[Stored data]
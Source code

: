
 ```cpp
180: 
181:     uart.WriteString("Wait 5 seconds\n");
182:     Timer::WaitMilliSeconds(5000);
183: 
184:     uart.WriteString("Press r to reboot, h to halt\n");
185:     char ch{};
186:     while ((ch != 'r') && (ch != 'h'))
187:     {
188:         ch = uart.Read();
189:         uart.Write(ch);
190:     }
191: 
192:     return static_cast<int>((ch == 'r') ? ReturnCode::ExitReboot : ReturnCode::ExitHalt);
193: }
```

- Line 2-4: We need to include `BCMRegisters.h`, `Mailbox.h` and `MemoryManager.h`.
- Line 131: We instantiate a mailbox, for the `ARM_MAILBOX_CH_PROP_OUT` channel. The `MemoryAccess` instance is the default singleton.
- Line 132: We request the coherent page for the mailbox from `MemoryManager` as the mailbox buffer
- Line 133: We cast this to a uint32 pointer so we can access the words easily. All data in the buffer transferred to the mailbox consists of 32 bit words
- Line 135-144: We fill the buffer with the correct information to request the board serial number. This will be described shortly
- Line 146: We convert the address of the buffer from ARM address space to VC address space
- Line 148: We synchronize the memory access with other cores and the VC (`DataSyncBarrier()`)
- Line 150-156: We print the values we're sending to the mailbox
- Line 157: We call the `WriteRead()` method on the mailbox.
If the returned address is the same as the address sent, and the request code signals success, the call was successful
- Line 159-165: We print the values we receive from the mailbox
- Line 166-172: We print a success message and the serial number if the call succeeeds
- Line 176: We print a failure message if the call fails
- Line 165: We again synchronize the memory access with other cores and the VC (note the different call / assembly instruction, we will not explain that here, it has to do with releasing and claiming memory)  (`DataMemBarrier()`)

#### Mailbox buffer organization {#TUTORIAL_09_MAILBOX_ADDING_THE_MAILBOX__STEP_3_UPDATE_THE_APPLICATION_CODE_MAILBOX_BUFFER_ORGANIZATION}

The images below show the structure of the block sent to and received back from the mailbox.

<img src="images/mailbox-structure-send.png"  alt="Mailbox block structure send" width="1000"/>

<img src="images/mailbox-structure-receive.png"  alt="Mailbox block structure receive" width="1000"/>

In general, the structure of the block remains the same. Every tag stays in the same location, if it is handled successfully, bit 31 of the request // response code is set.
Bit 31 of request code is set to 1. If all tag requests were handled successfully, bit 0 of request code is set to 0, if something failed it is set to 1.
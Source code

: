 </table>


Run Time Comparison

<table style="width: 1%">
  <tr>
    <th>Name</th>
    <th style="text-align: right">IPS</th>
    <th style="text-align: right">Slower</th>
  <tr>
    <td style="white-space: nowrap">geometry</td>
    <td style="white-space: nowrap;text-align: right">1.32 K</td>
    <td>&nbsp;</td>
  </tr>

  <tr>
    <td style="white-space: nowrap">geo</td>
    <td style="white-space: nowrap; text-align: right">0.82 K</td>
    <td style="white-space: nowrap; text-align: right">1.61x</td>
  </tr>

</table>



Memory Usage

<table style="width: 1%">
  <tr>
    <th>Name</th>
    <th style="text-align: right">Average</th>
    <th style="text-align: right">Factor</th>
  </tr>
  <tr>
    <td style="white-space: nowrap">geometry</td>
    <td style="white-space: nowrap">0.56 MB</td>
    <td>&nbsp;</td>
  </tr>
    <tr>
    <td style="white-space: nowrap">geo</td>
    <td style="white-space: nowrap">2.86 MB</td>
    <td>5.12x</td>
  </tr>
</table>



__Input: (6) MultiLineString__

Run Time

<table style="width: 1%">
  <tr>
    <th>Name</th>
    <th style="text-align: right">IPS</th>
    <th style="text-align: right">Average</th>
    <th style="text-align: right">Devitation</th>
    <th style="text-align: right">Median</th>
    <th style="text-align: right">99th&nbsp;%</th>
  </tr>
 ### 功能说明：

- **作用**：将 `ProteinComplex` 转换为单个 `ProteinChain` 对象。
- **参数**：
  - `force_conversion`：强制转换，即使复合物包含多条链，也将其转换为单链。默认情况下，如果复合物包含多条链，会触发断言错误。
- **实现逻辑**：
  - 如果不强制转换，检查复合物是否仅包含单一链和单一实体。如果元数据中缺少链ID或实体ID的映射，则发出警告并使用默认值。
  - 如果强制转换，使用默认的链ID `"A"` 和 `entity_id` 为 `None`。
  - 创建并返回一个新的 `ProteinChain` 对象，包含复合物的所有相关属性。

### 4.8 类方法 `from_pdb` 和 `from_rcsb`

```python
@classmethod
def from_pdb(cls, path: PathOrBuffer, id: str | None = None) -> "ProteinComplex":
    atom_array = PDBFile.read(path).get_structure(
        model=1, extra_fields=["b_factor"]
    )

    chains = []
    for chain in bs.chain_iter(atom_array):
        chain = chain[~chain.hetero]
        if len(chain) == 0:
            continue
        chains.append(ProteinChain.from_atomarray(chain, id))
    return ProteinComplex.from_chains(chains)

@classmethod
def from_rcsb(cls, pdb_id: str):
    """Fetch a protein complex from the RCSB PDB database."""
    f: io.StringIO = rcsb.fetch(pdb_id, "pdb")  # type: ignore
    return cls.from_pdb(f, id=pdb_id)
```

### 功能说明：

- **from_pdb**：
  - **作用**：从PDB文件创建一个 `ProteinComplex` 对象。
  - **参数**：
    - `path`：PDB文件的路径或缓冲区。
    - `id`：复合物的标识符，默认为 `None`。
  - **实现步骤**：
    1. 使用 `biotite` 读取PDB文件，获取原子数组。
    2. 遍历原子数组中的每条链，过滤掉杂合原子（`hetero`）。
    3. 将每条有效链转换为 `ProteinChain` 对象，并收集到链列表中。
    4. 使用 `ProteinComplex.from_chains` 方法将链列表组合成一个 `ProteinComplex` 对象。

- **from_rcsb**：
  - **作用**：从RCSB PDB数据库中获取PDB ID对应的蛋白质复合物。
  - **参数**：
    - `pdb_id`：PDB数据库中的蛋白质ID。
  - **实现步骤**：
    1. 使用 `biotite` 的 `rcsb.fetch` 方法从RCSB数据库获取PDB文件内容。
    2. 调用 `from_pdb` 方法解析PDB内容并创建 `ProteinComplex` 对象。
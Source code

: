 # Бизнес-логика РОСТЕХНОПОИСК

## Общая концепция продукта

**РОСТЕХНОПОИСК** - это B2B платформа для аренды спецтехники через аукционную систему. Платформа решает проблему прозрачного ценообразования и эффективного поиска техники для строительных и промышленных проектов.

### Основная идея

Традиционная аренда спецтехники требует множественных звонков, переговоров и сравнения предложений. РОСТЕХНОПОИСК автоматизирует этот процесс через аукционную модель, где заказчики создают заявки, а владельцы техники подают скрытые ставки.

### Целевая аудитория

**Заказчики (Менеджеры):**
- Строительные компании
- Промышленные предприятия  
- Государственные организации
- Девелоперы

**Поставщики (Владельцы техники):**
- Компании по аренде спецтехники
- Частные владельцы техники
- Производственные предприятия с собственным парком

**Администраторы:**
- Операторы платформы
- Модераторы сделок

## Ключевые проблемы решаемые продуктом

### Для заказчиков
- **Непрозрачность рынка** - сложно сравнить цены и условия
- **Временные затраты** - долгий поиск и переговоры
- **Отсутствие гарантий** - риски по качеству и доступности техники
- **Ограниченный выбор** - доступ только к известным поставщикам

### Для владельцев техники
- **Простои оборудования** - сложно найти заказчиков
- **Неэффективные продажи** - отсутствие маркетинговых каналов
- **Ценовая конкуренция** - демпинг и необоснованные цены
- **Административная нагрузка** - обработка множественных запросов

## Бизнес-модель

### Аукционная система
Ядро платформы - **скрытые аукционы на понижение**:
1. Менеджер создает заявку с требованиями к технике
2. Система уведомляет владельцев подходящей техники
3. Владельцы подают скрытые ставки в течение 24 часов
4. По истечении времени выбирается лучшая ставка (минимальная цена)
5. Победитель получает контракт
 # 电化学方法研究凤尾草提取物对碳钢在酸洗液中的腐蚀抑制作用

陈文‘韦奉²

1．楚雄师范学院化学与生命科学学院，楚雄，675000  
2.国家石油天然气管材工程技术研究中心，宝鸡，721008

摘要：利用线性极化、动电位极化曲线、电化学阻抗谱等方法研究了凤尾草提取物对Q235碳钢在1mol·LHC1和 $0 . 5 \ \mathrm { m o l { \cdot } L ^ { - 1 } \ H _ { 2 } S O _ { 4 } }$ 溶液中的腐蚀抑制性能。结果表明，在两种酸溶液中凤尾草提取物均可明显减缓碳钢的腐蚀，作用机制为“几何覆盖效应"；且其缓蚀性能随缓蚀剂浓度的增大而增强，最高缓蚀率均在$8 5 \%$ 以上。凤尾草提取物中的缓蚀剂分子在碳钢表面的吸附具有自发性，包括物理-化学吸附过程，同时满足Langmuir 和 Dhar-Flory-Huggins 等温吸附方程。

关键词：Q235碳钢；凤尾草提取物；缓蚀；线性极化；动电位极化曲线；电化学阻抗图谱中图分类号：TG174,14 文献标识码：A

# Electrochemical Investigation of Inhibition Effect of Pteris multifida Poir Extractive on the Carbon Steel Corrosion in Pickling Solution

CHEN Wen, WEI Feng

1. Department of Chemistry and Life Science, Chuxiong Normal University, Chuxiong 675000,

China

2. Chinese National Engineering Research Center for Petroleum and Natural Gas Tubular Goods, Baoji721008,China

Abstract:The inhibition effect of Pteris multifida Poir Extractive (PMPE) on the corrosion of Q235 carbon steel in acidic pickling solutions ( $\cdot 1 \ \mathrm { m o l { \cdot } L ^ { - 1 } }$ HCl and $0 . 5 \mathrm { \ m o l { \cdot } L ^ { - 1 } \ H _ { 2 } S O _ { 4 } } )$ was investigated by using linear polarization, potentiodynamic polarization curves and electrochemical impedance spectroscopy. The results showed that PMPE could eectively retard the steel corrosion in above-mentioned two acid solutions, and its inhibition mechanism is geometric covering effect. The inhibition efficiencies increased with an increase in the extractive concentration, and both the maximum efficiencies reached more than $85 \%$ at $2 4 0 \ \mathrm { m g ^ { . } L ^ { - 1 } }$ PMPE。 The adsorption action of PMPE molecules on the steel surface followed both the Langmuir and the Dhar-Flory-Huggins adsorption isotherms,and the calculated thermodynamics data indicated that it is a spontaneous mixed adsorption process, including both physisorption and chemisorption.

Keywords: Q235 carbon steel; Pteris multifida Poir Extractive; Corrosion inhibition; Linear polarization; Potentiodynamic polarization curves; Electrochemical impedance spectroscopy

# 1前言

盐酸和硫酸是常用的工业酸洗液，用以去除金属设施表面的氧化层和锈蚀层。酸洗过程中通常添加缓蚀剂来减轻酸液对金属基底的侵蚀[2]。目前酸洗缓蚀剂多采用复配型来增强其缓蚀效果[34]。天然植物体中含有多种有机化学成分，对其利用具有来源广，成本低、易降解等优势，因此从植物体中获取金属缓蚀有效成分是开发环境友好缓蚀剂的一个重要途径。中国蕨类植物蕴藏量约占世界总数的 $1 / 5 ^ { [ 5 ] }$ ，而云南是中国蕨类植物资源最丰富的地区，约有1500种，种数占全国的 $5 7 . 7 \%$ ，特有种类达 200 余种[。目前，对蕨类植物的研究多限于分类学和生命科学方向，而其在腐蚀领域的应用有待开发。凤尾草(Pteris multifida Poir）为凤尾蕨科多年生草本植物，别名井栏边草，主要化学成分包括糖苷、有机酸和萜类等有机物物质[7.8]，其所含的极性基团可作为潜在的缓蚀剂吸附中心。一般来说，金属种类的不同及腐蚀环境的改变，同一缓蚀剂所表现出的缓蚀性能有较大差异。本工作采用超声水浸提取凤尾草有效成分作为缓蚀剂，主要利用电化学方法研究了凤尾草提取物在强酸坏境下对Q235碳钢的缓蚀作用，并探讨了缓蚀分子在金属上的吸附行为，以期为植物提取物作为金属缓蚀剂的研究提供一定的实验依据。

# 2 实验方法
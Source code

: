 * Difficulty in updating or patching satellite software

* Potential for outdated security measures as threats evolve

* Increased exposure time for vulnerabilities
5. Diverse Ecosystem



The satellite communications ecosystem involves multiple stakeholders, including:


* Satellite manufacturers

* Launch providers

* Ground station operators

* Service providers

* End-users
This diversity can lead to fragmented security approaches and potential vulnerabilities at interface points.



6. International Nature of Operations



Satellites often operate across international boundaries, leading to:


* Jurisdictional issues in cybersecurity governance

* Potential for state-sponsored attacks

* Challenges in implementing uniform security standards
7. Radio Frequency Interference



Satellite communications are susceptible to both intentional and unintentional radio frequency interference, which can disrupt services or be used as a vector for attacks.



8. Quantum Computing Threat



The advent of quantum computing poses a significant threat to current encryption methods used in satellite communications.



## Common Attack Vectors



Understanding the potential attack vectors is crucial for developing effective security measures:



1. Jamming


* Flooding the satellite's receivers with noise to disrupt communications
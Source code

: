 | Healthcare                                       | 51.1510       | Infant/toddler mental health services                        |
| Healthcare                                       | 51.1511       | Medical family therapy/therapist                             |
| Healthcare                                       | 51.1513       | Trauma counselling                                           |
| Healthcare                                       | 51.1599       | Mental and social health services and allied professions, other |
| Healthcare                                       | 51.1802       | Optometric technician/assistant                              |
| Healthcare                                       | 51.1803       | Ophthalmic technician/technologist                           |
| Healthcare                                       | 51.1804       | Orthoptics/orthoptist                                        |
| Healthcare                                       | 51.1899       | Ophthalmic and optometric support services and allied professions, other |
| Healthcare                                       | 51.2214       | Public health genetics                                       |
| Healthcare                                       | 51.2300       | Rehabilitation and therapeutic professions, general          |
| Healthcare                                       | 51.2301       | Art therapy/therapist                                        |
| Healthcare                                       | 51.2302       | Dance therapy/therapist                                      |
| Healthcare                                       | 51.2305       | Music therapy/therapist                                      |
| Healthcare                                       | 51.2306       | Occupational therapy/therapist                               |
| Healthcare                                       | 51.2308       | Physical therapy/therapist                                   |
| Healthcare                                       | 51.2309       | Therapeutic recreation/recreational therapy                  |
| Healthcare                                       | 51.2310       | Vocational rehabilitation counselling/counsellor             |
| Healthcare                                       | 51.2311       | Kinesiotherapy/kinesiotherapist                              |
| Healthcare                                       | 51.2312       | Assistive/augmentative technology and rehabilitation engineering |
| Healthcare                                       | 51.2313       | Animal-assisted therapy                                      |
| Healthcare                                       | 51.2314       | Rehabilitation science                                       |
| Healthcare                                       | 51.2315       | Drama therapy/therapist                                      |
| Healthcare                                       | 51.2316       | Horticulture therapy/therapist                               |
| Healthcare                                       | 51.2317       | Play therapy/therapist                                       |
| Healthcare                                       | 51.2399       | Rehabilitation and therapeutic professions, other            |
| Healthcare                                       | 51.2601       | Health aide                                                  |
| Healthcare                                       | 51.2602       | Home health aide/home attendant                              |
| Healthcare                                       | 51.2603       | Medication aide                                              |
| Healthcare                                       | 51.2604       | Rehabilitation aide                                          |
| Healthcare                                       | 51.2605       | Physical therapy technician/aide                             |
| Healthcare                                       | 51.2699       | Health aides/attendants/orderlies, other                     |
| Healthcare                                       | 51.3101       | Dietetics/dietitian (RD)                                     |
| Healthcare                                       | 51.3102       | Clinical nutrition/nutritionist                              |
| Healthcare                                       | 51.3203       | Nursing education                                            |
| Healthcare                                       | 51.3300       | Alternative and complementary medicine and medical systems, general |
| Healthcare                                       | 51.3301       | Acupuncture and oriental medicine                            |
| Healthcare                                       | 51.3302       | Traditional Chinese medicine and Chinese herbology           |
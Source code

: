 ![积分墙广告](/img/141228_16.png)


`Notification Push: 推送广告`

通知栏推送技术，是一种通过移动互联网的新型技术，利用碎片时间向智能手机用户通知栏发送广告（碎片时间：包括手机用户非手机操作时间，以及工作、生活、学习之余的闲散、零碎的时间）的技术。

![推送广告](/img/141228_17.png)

To do - Search the entries above for the word "предприятия" and copy each line where it appears.

Answer to this exercise -
- Промышленные предприятия  
- Производственные предприятия с собственным парком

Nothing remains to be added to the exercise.